L-BFGS

kuniga.me > NP-Incompleteness > L-BFGS

L-BFGS

04 Sep 2020

BFGS stands for Broyden–Fletcher–Goldfarb–Shanno algorithm [1] and it’s a non-linear numerical optimization method. L-BFGS means Low Memory BFGS and is a variant of the original algorithm that uses less memory [2]. The problem it’s aiming to solve is to mimize a given function \(f: R^d \rightarrow R\) (this is applicable to a maximization problem - we just need to solve for \(-f\)).
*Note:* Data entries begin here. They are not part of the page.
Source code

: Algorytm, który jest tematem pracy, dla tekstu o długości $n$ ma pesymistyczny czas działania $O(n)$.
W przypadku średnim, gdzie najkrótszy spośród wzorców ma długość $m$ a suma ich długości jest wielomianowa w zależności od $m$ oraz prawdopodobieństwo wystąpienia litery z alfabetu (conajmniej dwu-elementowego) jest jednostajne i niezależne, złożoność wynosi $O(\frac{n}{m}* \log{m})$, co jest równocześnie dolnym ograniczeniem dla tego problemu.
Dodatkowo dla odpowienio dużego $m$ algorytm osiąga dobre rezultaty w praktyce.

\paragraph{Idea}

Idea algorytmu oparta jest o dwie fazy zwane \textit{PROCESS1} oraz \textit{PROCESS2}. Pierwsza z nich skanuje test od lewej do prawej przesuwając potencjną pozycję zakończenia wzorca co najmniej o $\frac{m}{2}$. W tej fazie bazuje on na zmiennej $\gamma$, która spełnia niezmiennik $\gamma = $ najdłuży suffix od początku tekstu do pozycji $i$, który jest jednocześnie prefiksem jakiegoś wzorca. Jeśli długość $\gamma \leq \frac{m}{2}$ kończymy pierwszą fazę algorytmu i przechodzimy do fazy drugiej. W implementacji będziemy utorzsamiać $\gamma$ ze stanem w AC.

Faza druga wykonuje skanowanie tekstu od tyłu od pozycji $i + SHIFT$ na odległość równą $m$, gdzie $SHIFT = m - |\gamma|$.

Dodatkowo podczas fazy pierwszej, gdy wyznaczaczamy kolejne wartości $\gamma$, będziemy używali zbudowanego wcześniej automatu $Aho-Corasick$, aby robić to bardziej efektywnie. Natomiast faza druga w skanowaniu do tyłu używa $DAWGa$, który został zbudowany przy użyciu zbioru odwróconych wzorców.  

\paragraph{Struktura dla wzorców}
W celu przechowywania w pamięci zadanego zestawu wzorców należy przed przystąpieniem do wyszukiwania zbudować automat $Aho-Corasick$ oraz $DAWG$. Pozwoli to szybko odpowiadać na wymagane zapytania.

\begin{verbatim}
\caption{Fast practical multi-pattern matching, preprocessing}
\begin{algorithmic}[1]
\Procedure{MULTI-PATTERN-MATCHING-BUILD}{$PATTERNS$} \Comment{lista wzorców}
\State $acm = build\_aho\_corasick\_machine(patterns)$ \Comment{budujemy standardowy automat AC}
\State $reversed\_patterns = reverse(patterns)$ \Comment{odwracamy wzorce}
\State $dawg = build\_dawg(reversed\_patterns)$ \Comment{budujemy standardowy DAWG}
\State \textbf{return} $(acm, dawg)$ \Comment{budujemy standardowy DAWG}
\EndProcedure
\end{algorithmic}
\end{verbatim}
In this post we’ll cover 5 topics: Taylor Expansion, Newton’s method, QuasiNewton methods, BFGS and L-BFGS. We then look back to see how all these fit together in the big picture.

Taylor Expansion

The Taylor expansion [3] is a way to approximate a function for a given value if we know how to compute it and its derivatives around that point.

The function might be hard to compute at a given point but if we know how to compute derivatives around that point we can get a good approximation.

The geometric intuition in 2D is that our function is a curve \(y = f(x)\) and we want to compute \(f()\) for a given \(x'\). If we know how to compute \(f'()\) for a given \(a\) that is sufficiently close to \(x'\), then \(f'(a)\) represents the coeficient of a line, the tangent of \(f()\) at \(a\), so \(f(x') \sim f(a) + f'(a) (x' - a)\).

2d Taylor expansion for the sine function
Figure 1: Visualizing the Taylor in 2D - the colored curves are expensions of different orders for the sine function, the red being the first derivative.

Depending on the distance of \(x'\) and \(a\) and the “curvature” of \(f()\), the approximation might be too off. The idea is to add higher degree polinomials so that the polinomial resembles \(f()\)’s shape better. Taylor expansion does exactly this though I lack the geometric intuition for these extra terms. Given \(f: R \rightarrow R\), its Taylor expansion is:

\[f(x) \sim f(a) + \frac{f'(a)}{1!} (x - a) + \frac{f^{''}(a)}{2!} (x - a)^2 + \frac{f^{'''}(a)}{3!} (x - a)^3 ...\]

or in a compact form:

\[f(x) \sim \sum_{k=0}^{\infty} \frac{f^{(k)}(a)}{k!} (x - a)^k\]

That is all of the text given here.